First, please register for the Summit if you are interested in lawyer mental health and proactively improving law culture. And now here is my counterintuitive request: register if you are interested, even if you aren’t sure you can make (or even if you are sure that you can’t.) If you register, you will have the opportunity to view the recording of the presentations, but due to platform and technology realities, you must register to avail yourself of this option.

Secondly, Assist is partnering with three other organizations to facilitate delivery of excellent information to lawyers across the province in a single, unified message of support. However, this educational cooperation in no way impacts Assist’s assurances of confidentiality.

Confidentiality is one of Assist’s cornerstones—we could not operate a credible lawyers’ assistance program without assuring confidentiality. If you call to book an appointment with an Assist counsellor, your call is answered by a confidential employee of our psychological services provider in one of the psychologist’s offices. As the Executive Director of Assist, I do not see the names of any individuals accessing our counselling office. When you first arrange to see a counsellor, you are assigned a unique four-digit code.
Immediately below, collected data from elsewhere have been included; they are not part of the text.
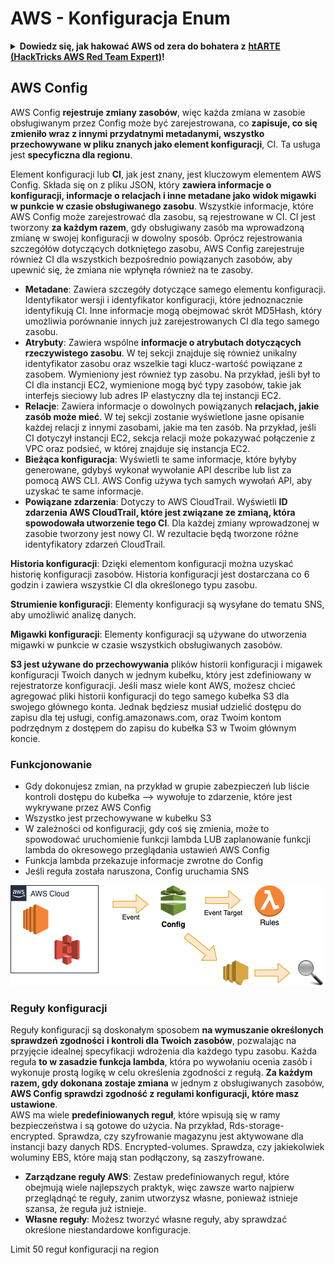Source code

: # AWS - Konfiguracja Enum

<details>

<summary><strong>Dowiedz się, jak hakować AWS od zera do bohatera z</strong> <a href="https://training.hacktricks.xyz/courses/arte"><strong>htARTE (HackTricks AWS Red Team Expert)</strong></a><strong>!</strong></summary>

Inne sposoby wsparcia HackTricks:

* Jeśli chcesz zobaczyć swoją **firmę reklamowaną w HackTricks** lub **pobrać HackTricks w formacie PDF**, sprawdź [**PLAN SUBSKRYPCJI**](https://github.com/sponsors/carlospolop)!
* Zdobądź [**oficjalne gadżety PEASS & HackTricks**](https://peass.creator-spring.com)
* Odkryj [**Rodzinę PEASS**](https://opensea.io/collection/the-peass-family), naszą kolekcję ekskluzywnych [**NFT**](https://opensea.io/collection/the-peass-family)
* **Dołącz do** 💬 [**grupy Discord**](https://discord.gg/hRep4RUj7f) lub [**grupy telegramowej**](https://t.me/peass) lub **śledź** nas na **Twitterze** 🐦 [**@hacktricks_live**](https://twitter.com/hacktricks_live)**.**
* **Podziel się swoimi sztuczkami hakerskimi, przesyłając PR-y do** [**HackTricks**](https://github.com/carlospolop/hacktricks) i [**HackTricks Cloud**](https://github.com/carlospolop/hacktricks-cloud) github repos.

</details>

## AWS Config

AWS Config **rejestruje zmiany zasobów**, więc każda zmiana w zasobie obsługiwanym przez Config może być zarejestrowana, co **zapisuje, co się zmieniło wraz z innymi przydatnymi metadanymi, wszystko przechowywane w pliku znanych jako element konfiguracji**, CI.
Ta usługa jest **specyficzna dla regionu**.

Element konfiguracji lub **CI**, jak jest znany, jest kluczowym elementem AWS Config. Składa się on z pliku JSON, który **zawiera informacje o konfiguracji, informacje o relacjach i inne metadane jako widok migawki w punkcie w czasie obsługiwanego zasobu**. Wszystkie informacje, które AWS Config może zarejestrować dla zasobu, są rejestrowane w CI. CI jest tworzony **za każdym razem**, gdy obsługiwany zasób ma wprowadzoną zmianę w swojej konfiguracji w dowolny sposób. Oprócz rejestrowania szczegółów dotyczących dotkniętego zasobu, AWS Config zarejestruje również CI dla wszystkich bezpośrednio powiązanych zasobów, aby upewnić się, że zmiana nie wpłynęła również na te zasoby.

* **Metadane**: Zawiera szczegóły dotyczące samego elementu konfiguracji. Identyfikator wersji i identyfikator konfiguracji, które jednoznacznie identyfikują CI. Inne informacje mogą obejmować skrót MD5Hash, który umożliwia porównanie innych już zarejestrowanych CI dla tego samego zasobu.
* **Atrybuty**: Zawiera wspólne **informacje o atrybutach dotyczących rzeczywistego zasobu**. W tej sekcji znajduje się również unikalny identyfikator zasobu oraz wszelkie tagi klucz-wartość powiązane z zasobem. Wymieniony jest również typ zasobu. Na przykład, jeśli był to CI dla instancji EC2, wymienione mogą być typy zasobów, takie jak interfejs sieciowy lub adres IP elastyczny dla tej instancji EC2.
* **Relacje**: Zawiera informacje o dowolnych powiązanych **relacjach, jakie zasób może mieć**. W tej sekcji zostanie wyświetlone jasne opisanie każdej relacji z innymi zasobami, jakie ma ten zasób. Na przykład, jeśli CI dotyczył instancji EC2, sekcja relacji może pokazywać połączenie z VPC oraz podsieć, w której znajduje się instancja EC2.
* **Bieżąca konfiguracja**: Wyświetli te same informacje, które byłyby generowane, gdybyś wykonał wywołanie API describe lub list za pomocą AWS CLI. AWS Config używa tych samych wywołań API, aby uzyskać te same informacje.
* **Powiązane zdarzenia**: Dotyczy to AWS CloudTrail. Wyświetli **ID zdarzenia AWS CloudTrail, które jest związane ze zmianą, która spowodowała utworzenie tego CI**. Dla każdej zmiany wprowadzonej w zasobie tworzony jest nowy CI. W rezultacie będą tworzone różne identyfikatory zdarzeń CloudTrail.

**Historia konfiguracji**: Dzięki elementom konfiguracji można uzyskać historię konfiguracji zasobów. Historia konfiguracji jest dostarczana co 6 godzin i zawiera wszystkie CI dla określonego typu zasobu.

**Strumienie konfiguracji**: Elementy konfiguracji są wysyłane do tematu SNS, aby umożliwić analizę danych.

**Migawki konfiguracji**: Elementy konfiguracji są używane do utworzenia migawki w punkcie w czasie wszystkich obsługiwanych zasobów.

**S3 jest używane do przechowywania** plików historii konfiguracji i migawek konfiguracji Twoich danych w jednym kubełku, który jest zdefiniowany w rejestratorze konfiguracji. Jeśli masz wiele kont AWS, możesz chcieć agregować pliki historii konfiguracji do tego samego kubełka S3 dla swojego głównego konta. Jednak będziesz musiał udzielić dostępu do zapisu dla tej usługi, config.amazonaws.com, oraz Twoim kontom podrzędnym z dostępem do zapisu do kubełka S3 w Twoim głównym koncie.

### Funkcjonowanie

* Gdy dokonujesz zmian, na przykład w grupie zabezpieczeń lub liście kontroli dostępu do kubełka —> wywołuje to zdarzenie, które jest wykrywane przez AWS Config
* Wszystko jest przechowywane w kubełku S3
* W zależności od konfiguracji, gdy coś się zmienia, może to spowodować uruchomienie funkcji lambda LUB zaplanowanie funkcji lambda do okresowego przeglądania ustawień AWS Config
* Funkcja lambda przekazuje informacje zwrotne do Config
* Jeśli reguła została naruszona, Config uruchamia SNS

![](<../../../../.gitbook/assets/image (46).png>)

### Reguły konfiguracji

Reguły konfiguracji są doskonałym sposobem **na wymuszanie określonych sprawdzeń zgodności** **i kontroli dla Twoich zasobów**, pozwalając na przyjęcie idealnej specyfikacji wdrożenia dla każdego typu zasobu. Każda reguła **to w zasadzie funkcja lambda**, która po wywołaniu ocenia zasób i wykonuje prostą logikę w celu określenia zgodności z regułą. **Za każdym razem, gdy dokonana zostaje zmiana** w jednym z obsługiwanych zasobów, **AWS Config sprawdzi zgodność z regułami konfiguracji, które masz ustawione**.\
AWS ma wiele **predefiniowanych reguł**, które wpisują się w ramy bezpieczeństwa i są gotowe do użycia. Na przykład, Rds-storage-encrypted. Sprawdza, czy szyfrowanie magazynu jest aktywowane dla instancji bazy danych RDS. Encrypted-volumes. Sprawdza, czy jakiekolwiek woluminy EBS, które mają stan podłączony, są zaszyfrowane.

* **Zarządzane reguły AWS**: Zestaw predefiniowanych reguł, które obejmują wiele najlepszych praktyk, więc zawsze warto najpierw przeglądnąć te reguły, zanim utworzysz własne, ponieważ istnieje szansa, że reguła już istnieje.
* **Własne reguły**: Możesz tworzyć własne reguły, aby sprawdzać określone niestandardowe konfiguracje.

Limit 50 reguł konfiguracji na region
All that I see when I approve invoices is the date on which various four-digit codes saw counsellors. I have some internal control processes that I use, but I do not know who the individuals behind those codes are. This is how seriously we take confidentiality.

Our peer support program has a slightly different confidentiality protocol that involves minimal information being requested and retained about lawyers who seek peer support. We record only a first name (and we do not independently verify identities so I suppose you could call yourself anything you want as long as you are consistent), and we securely protect these records.

We have not, do not, and will not be changing any of our confidentiality practices as a result of this educational endeavour. Assist periodically reports aggregated data to the Law Society which is the same as the data reported on our website (although we do provide detailed budget information in the context of our application for funding under the Law Society’s Third-Party Funding Program.) No personal information is shared with anyone.

I am emphasizing this because one of the presentations at the Summit will discuss factors which prevent Canadian lawyers from seeking help. Many studies, in addition to the current one, identify the fear that others will find out and stigma associated with mental health issues as two of the most common reasons.

But, in reality, more than one-quarter of Alberta lawyers have used Assist’s counselling services since 2008. We have never had a confidentiality breach, and the fact that one in four Alberta lawyers are accessing counselling through us (and we know that some lawyers use employee assistance programs while others prefer to pay privately) is the most powerful anti-stigma tool that we have.

Please help us continue to be A*S*S*I*S*T Plus, an organization which not only patches up lawyers but also keeps them out of the line of fire through proactive interventions, education, and strategies. Attending the Summit is a way that you can learn more about issues faced by other lawyers along with resources and coping tools.

You can also help us continue to be A*S*S*I*S*T Plus by supporting our silent auction. If you missed last week’s newsletter, you can view our blog about Doubling Down with Gratitude here. Please consider whether you would like to sponsor our auction, donate an item, or bid once the auction goes live.

We truly are stronger when we work together.